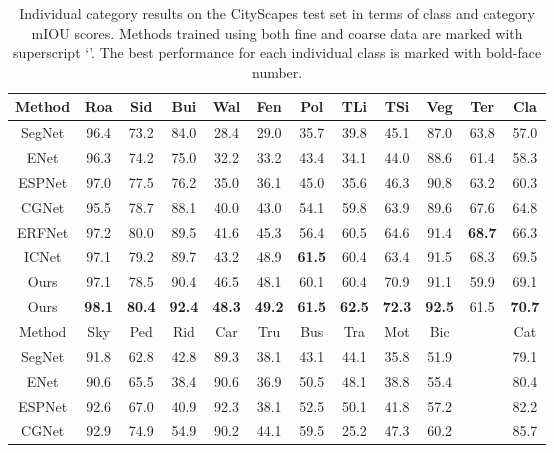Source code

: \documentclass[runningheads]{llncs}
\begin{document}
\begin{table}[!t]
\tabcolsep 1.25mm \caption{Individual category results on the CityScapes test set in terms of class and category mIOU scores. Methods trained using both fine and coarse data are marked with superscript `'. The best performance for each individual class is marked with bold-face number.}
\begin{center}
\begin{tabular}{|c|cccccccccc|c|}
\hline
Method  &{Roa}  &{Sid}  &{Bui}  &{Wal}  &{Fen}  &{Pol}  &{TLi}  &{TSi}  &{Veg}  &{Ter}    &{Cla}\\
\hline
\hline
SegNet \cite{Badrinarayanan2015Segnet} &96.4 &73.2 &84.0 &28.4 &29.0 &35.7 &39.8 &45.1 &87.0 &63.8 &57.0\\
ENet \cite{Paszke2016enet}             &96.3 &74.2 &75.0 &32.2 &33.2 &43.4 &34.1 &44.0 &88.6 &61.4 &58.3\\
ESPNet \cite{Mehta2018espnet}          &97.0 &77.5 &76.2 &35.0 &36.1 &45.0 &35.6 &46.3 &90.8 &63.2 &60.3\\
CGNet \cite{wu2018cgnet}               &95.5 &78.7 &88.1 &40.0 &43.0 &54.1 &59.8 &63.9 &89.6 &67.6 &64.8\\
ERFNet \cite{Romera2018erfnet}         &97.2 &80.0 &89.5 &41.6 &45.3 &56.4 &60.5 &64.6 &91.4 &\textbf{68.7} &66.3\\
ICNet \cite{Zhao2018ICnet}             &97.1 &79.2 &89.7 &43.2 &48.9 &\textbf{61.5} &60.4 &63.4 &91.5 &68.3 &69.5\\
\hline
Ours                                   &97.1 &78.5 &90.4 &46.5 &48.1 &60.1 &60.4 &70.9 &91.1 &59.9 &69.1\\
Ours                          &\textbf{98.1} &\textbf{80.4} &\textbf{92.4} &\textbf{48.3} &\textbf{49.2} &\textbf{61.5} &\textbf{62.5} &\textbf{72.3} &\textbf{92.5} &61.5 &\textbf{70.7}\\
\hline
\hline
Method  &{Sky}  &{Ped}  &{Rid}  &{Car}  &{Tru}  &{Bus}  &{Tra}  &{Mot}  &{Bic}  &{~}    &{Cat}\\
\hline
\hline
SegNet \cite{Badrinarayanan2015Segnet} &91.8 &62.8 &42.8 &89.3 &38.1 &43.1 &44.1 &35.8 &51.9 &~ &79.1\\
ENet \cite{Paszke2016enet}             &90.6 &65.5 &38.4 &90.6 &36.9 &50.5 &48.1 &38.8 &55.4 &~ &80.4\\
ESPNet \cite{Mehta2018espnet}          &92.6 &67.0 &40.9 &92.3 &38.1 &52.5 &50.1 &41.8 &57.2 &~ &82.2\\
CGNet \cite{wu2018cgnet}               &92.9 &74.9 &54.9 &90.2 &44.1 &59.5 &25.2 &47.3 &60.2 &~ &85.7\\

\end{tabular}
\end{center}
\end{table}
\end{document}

────────────────────

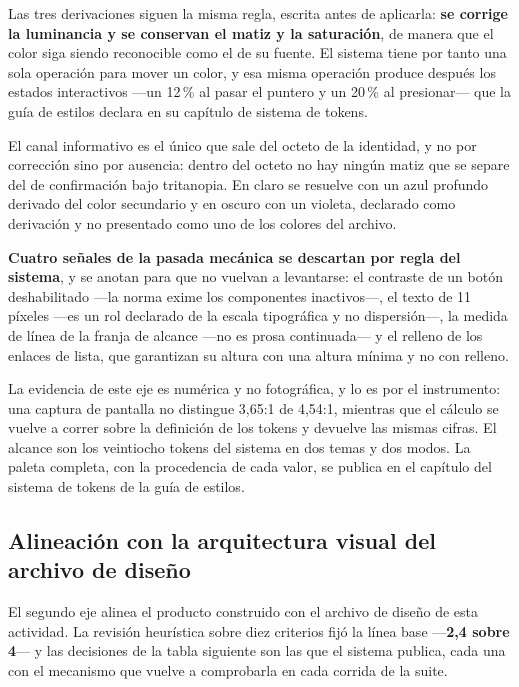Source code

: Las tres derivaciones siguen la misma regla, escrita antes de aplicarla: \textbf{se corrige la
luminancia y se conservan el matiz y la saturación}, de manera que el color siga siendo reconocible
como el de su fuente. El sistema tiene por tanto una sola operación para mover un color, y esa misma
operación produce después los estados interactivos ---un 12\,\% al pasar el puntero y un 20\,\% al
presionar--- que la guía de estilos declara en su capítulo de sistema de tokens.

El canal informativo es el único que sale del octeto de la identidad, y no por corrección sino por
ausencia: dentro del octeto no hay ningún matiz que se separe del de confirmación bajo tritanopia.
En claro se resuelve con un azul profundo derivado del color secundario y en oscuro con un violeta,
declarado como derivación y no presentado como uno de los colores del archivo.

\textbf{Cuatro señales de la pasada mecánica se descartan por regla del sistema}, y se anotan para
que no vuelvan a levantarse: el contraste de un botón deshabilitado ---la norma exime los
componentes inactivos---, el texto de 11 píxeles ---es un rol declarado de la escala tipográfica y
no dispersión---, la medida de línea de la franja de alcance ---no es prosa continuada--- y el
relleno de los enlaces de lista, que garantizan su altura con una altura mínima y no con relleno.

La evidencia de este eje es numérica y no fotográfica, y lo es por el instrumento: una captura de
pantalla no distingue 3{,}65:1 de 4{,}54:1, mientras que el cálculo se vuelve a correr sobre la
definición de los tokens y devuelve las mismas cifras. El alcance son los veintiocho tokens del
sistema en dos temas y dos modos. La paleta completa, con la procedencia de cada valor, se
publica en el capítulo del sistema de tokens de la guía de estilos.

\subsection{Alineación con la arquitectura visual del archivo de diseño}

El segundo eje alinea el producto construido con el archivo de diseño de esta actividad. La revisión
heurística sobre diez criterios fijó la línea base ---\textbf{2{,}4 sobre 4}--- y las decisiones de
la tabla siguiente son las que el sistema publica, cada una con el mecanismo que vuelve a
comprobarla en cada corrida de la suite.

────────────────────

EXERCISE DIRECTIONS
Begin at the line above that has "luminancia y se" and stop after the line that has "operación produce después", copying each line exactly and adding nothing else.

RESULT OF THIS EXERCISE
luminancia y se conservan el matiz y la saturación}, de manera que el color siga siendo reconocible
como el de su fuente. El sistema tiene por tanto una sola operación para mover un color, y esa misma
operación produce después los estados interactivos ---un 12\,\% al pasar el puntero y un 20\,\% al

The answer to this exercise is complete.